Un particolare insieme di innovazioni più o meno recenti che ha effetti sulle materie prime è quello rivolto al recupero e riciclaggio dei materiali. Per molte materie prime industriali il riciclo rappresenta da tempo una realtà significativa. Nel caso del piombo, ad esempio, la produzione secondaria (ottenuta da seconda fusione) rappresenta poco meno della metà dell'intera produzione mondiale, mentre il recupero di rottami di rame è pari al 40% circa del consumo mondiale di rame raffinato. Nel settore del legno la quantità di scarti di lavorazione reimpiegati nella produzione è più che triplicata nell'ultimo ventennio, con un tasso di recupero già superiore al 60% nei primi anni ottanta e in continuo aumento.

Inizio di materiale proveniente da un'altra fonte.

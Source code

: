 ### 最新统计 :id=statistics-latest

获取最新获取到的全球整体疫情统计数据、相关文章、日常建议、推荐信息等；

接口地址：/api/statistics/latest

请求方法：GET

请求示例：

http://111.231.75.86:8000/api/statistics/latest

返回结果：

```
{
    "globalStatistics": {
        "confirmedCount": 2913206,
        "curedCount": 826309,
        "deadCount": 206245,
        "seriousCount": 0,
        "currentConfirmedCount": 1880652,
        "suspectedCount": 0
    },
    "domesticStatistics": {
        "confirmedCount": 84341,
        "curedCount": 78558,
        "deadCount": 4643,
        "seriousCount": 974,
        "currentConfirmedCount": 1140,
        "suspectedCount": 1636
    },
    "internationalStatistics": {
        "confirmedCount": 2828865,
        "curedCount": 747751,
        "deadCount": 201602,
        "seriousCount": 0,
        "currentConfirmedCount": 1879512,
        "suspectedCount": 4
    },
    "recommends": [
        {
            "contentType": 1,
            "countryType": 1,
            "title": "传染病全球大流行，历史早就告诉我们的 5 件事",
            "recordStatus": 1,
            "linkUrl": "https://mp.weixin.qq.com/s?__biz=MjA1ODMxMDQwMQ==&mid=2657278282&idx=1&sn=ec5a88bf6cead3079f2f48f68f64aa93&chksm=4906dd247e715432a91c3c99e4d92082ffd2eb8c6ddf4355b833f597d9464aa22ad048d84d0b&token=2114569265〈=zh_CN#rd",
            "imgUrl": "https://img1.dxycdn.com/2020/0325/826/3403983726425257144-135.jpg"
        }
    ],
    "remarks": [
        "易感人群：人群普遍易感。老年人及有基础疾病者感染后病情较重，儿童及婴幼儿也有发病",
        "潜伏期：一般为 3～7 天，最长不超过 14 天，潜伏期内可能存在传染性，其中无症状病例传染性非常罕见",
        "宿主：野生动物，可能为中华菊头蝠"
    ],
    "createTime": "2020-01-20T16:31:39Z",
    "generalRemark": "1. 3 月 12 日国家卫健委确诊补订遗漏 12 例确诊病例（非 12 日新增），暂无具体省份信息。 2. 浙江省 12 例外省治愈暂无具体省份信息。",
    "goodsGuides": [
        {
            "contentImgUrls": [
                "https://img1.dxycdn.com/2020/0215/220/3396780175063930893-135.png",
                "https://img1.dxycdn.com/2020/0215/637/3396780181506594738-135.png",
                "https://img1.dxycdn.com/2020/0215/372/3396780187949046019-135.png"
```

Lo sviluppo delle materie prime secondarie è ovviamente influenzato dai mercati 'primari' ed è favorito da alti prezzi relativi delle materie prime. Le relazioni tra mercati 'primari' e 'secondari' sono però complesse. Nel breve periodo i prezzi e l'offerta dei materiali secondari risentono delle oscillazioni dei mercati delle materie prime primarie e oscillano quindi anch'essi; a loro volta i prezzi delle materie prime primarie subiscono influenze dalla disponibilità di materiali secondari, la cui offerta potenziale dipende dallo stesso consumo di materiali (primari o da riciclo) avvenuto in tempi precedenti. Per vari prodotti, come i metalli, le potenzialità di riciclo sono legate a tempi di obsolescenza dei prodotti che possono estendersi per decenni, e in ogni caso la 'miniera' del materiale secondario ha caratteristiche assai diverse da quella del primario.

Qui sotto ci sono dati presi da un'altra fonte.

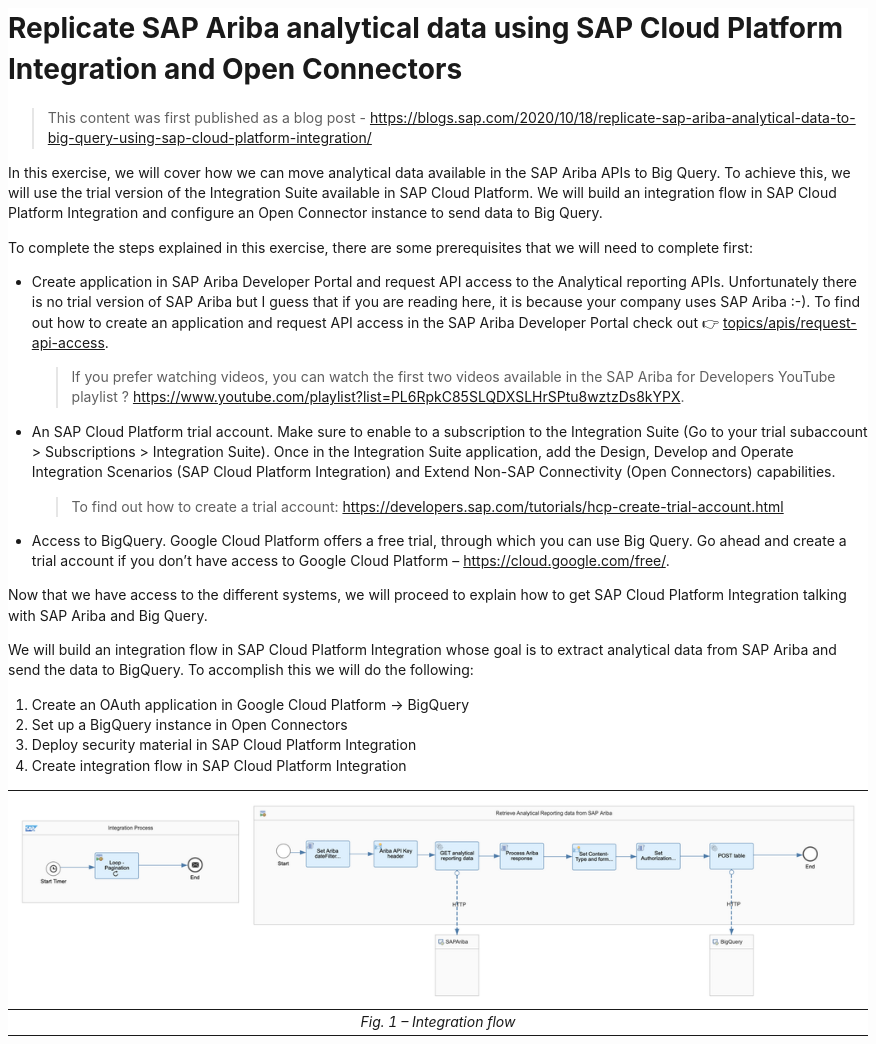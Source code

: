 # Replicate SAP Ariba analytical data using SAP Cloud Platform Integration and Open Connectors

> This content was first published as a blog post - https://blogs.sap.com/2020/10/18/replicate-sap-ariba-analytical-data-to-big-query-using-sap-cloud-platform-integration/ 

In this exercise, we will cover how we can move analytical data available in the SAP Ariba APIs to Big Query. To achieve this, we will use the trial version of the Integration Suite available in SAP Cloud Platform. We will build an integration flow in SAP Cloud Platform Integration and configure an Open Connector instance to send data to Big Query.

To complete the steps explained in this exercise, there are some prerequisites that we will need to complete first:

- Create application in SAP Ariba Developer Portal and request API access to the Analytical reporting APIs. Unfortunately there is no trial version of SAP Ariba but I guess that if you are reading here, it is because your company uses SAP Ariba :-). To find out how to create an application and request API access in the SAP Ariba Developer Portal check out :point_right: [topics/apis/request-api-access](../../apis/request-api-access/).
    > If you prefer watching videos, you can watch the first two videos available in the SAP Ariba for Developers YouTube playlist ? https://www.youtube.com/playlist?list=PL6RpkC85SLQDXSLHrSPtu8wztzDs8kYPX.

- An SAP Cloud Platform trial account. Make sure to enable to a subscription to the Integration Suite (Go to your trial subaccount > Subscriptions > Integration Suite). Once in the Integration Suite application, add the
Design, Develop and Operate Integration Scenarios (SAP Cloud Platform Integration) and Extend Non-SAP Connectivity (Open Connectors) capabilities.
    > To find out how to create a trial account: https://developers.sap.com/tutorials/hcp-create-trial-account.html

- Access to BigQuery. Google Cloud Platform offers a free trial, through which you can use Big Query. Go ahead and create a trial account if you don’t have access to Google Cloud Platform – https://cloud.google.com/free/.

Now that we have access to the different systems, we will proceed to explain how to get SAP Cloud Platform Integration talking with SAP Ariba and Big Query.

We will build an integration flow in SAP Cloud Platform Integration whose goal is to extract analytical data from SAP Ariba and send the data to BigQuery. To accomplish this we will do the following:

1. Create an OAuth application in Google Cloud Platform -> BigQuery
2. Set up a BigQuery instance in Open Connectors
3. Deploy security material in SAP Cloud Platform Integration
4. Create integration flow in SAP Cloud Platform Integration

| ![Integration flow](images/integration-flow.png) |
|:--:|
| *Fig. 1 – Integration flow* |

Estese politiche pubbliche di recupero-riciclo dei materiali e scarti sono state avviate intensamente negli anni settanta e ottanta nei paesi avanzati, sotto la spinta prima degli alti prezzi delle materie prime e successivamente con finalità principalmente ambientali. Nonostante le tecnologie di riciclaggio siano anch'esse in parte inquinanti e un rigoroso bilancio economico-ambientale appaia difficile, il riciclo risparmia costi di smaltimento dei materiali e risorse naturali originarie. Il risparmio di energia rispetto alle produzioni primarie viene ad esempio stimato superiore al 90% per l'alluminio secondario, fino al 70% per la carta e al 30% per il vetro. Le politiche di recupero, in particolare dai rifiuti solidi urbani, impostate nei paesi industriali hanno dato risultati interessanti nel corso degli anni ottanta e i tassi di recupero per i più importanti gruppi di materiali sono relativamente elevati (v. tab. V). Negli ultimi anni innovative politiche di recupero dai rifiuti solidi urbani sono state avviate in molti paesi europei, specie a causa della continua crescita dei rifiuti da imballaggio (v. Quadrio Curzio, Prosperetti e Zoboli, 1994). Il sistema tedesco impostato nei primi anni novanta, che prevede il recupero degli imballaggi usati a carico dei produttori di beni di consumo, l'esperienza dei consorzi francesi, quella dei consorzi obbligatori in Italia e una direttiva comunitaria da tempo in discussione propongono obiettivi di recupero e riciclo molto ambiziosi, che alcuni considerano superiori a quelli ottimali. (V. anche Commercio; Economia internazionale; Innovazioni tecnologiche e organizzative; Oro; Prezzi; Risorse naturali; Sottosviluppo).